About this task ::
Copy each line of the data beneath in which the word "images" appears.

[Source texts of formatted documents]
------------------------------------------------------------
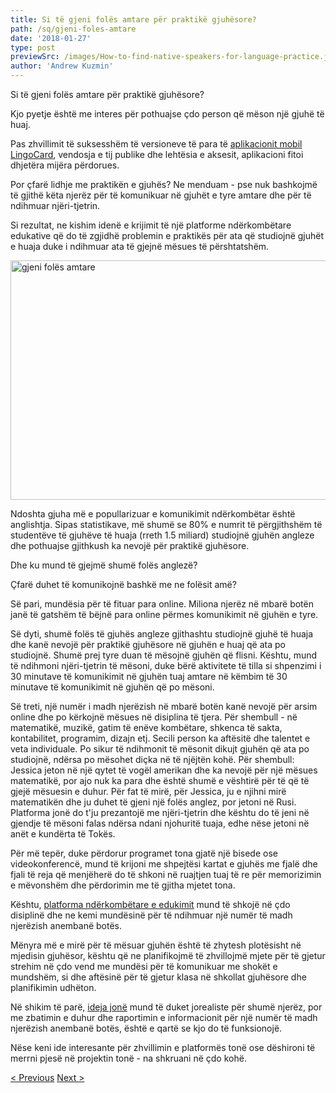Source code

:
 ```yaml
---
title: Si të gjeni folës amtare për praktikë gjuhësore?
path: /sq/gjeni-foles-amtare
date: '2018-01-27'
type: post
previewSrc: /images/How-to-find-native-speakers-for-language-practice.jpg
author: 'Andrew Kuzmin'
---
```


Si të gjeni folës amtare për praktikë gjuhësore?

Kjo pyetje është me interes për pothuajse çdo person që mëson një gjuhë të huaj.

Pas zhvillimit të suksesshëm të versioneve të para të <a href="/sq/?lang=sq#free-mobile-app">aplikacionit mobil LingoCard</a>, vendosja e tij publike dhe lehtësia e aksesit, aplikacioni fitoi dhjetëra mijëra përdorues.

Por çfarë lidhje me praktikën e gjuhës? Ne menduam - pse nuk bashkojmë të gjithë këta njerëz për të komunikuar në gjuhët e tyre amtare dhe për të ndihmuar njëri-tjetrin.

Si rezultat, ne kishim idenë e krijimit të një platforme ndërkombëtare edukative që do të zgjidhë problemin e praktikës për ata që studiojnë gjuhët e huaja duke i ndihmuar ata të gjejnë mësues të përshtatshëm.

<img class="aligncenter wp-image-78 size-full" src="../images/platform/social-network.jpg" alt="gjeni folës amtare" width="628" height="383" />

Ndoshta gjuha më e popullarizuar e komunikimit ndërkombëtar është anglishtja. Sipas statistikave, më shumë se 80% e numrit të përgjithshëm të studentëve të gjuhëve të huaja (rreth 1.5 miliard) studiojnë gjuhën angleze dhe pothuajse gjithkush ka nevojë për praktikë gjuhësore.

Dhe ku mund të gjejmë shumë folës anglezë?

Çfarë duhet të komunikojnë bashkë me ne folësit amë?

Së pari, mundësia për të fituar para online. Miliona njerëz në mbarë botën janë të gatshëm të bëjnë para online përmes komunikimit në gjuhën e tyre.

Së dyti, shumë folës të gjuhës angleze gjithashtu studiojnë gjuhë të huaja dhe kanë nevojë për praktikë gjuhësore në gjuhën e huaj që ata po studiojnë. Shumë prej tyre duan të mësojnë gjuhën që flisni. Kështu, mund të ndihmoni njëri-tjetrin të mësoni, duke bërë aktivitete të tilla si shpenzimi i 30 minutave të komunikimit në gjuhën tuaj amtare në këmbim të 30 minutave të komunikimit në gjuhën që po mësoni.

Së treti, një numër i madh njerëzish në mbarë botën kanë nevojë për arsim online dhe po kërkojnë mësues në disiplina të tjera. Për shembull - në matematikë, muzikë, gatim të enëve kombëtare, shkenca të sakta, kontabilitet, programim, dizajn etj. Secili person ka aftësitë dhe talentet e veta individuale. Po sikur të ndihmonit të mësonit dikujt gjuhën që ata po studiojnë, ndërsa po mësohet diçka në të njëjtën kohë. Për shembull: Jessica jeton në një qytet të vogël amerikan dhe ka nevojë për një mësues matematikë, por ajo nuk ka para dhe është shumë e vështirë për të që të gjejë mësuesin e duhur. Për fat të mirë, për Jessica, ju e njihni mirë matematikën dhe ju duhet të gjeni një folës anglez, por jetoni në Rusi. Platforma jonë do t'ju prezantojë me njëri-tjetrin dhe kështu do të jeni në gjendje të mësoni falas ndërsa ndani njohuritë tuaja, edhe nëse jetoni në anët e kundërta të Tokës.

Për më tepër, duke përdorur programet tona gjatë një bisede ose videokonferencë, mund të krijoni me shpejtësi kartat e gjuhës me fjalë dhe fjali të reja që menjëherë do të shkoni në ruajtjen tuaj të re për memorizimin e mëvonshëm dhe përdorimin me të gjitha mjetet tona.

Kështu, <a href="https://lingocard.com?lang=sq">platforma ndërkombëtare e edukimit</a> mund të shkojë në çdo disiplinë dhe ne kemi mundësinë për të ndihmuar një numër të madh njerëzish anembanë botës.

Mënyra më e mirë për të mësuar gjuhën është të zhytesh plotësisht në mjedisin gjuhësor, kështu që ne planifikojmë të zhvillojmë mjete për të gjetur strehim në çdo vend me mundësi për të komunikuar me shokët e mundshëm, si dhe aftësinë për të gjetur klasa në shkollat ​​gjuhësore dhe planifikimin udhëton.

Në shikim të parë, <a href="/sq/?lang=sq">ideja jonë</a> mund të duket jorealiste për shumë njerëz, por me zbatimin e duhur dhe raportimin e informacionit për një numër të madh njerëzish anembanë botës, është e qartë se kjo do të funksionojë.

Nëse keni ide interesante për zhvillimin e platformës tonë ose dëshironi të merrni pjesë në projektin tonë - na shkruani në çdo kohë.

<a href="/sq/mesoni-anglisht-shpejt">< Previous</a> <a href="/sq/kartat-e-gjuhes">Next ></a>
------------------------------------------------------------
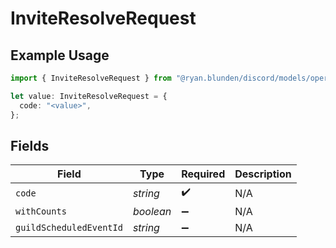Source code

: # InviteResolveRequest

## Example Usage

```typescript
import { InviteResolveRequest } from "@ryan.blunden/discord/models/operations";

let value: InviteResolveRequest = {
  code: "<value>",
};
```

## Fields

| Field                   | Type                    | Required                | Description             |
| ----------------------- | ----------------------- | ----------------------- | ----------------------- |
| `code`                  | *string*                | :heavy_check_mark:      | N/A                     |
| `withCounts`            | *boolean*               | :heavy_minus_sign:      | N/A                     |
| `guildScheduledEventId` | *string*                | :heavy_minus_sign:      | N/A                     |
------------------------------------------------------------
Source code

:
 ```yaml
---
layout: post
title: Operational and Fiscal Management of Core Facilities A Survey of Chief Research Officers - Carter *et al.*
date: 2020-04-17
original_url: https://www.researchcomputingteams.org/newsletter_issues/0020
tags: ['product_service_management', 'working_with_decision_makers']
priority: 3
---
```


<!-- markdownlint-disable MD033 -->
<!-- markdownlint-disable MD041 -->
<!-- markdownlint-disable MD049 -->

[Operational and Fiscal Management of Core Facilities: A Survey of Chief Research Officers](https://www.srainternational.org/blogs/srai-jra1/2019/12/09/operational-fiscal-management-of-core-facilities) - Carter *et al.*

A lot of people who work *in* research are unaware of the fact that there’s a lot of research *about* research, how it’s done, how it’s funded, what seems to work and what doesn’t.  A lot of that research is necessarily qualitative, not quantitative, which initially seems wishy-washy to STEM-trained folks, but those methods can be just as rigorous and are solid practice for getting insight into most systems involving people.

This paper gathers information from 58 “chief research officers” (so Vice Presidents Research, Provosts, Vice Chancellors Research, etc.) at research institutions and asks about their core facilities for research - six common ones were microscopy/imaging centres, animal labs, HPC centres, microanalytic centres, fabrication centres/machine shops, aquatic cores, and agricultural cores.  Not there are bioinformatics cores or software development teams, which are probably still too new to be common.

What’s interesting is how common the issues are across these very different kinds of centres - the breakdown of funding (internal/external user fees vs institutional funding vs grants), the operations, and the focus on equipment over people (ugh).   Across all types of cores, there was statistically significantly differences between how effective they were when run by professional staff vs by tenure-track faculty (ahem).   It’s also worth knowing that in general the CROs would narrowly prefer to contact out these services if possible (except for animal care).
------------------------------------------------------------
Expected output ::
previewSrc: /images/How-to-find-native-speakers-for-language-practice.jpg
<img class="aligncenter wp-image-78 size-full" src="../images/platform/social-network.jpg" alt="gjeni folës amtare" width="628" height="383" />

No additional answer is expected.